Long-time speech emotion recognition

In the first step, a series of speech features are extracted for emotion recognition at the frame level. These features include prosodic and spectral features, such as pitch, intensity, formant, and MFCCs.

In the second step, a neural network is used for sample adaptation to enhance the versatility of features. The neural network maps the sample features to a set of latent variables that capture the underlying emotional content of the speech. The features of a new speech sample are adapted to improve adaptive ability.

In the third step, GA and SFLA are used to optimize the combination of features to improve the accuracy of emotion recognition. GA and SFLA are metaheuristic optimization algorithms that can search for the optimal solution in a large solution space.

In the fourth step, we propose to use a novel accentuation-based fusion algorithm to combine context information and accentuation information in long-time speech emotion.

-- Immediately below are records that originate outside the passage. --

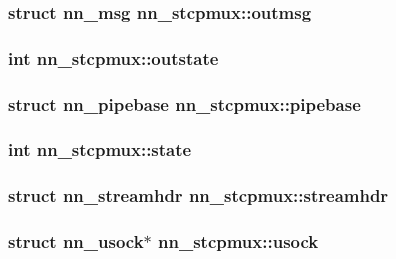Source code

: \subsubsection[{outmsg}]{\setlength{\rightskip}{0pt plus 5cm}struct {\bf nn\+\_\+msg} nn\+\_\+stcpmux\+::outmsg}\hypertarget{structnn__stcpmux_abe390b012b46096d47ba8660cee75330}{}\label{structnn__stcpmux_abe390b012b46096d47ba8660cee75330}
\subsubsection[{outstate}]{\setlength{\rightskip}{0pt plus 5cm}int nn\+\_\+stcpmux\+::outstate}\hypertarget{structnn__stcpmux_a8c32969964826f07577f6f2d3f5e4d09}{}\label{structnn__stcpmux_a8c32969964826f07577f6f2d3f5e4d09}
\subsubsection[{pipebase}]{\setlength{\rightskip}{0pt plus 5cm}struct {\bf nn\+\_\+pipebase} nn\+\_\+stcpmux\+::pipebase}\hypertarget{structnn__stcpmux_a1808787c61208adc62e4031b3686e10c}{}\label{structnn__stcpmux_a1808787c61208adc62e4031b3686e10c}
\subsubsection[{state}]{\setlength{\rightskip}{0pt plus 5cm}int nn\+\_\+stcpmux\+::state}\hypertarget{structnn__stcpmux_a7d61af0bb8deb581093f7f038be8d3c1}{}\label{structnn__stcpmux_a7d61af0bb8deb581093f7f038be8d3c1}
\subsubsection[{streamhdr}]{\setlength{\rightskip}{0pt plus 5cm}struct {\bf nn\+\_\+streamhdr} nn\+\_\+stcpmux\+::streamhdr}\hypertarget{structnn__stcpmux_a6e0e4eb9a4390a90c2e681506c97ab26}{}\label{structnn__stcpmux_a6e0e4eb9a4390a90c2e681506c97ab26}
\subsubsection[{usock}]{\setlength{\rightskip}{0pt plus 5cm}struct {\bf nn\+\_\+usock}$\ast$ nn\+\_\+stcpmux\+::usock}\hypertarget{structnn__stcpmux_a9d1942933afe0c3ce956c4045286680f}{}\label{structnn__stcpmux_a9d1942933afe0c3ce956c4045286680f}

Each utterance is modeled independently and jointly recognized for the final emotion category.

We introduce a unique method that represents emotions as nodes and transitions as edges in a graph, utilizing the transformer model’s self-attention mechanism to predict future states based on previous states and encoder outputs. The incorporation of accentuation weights enhances emotion recognition accuracy, offering a promising solution for understanding and recognizing emotions in extended speech contexts.

The proposed method was tested on continuous long-time speech utterances, and the results showed that it effectively improved the accuracy of emotion recognition. By optimizing the combination of features and enhancing the versatility of features through sample adaptation, the proposed method was able to improve the performance of emotion recognition in continuous long-time speech utterances.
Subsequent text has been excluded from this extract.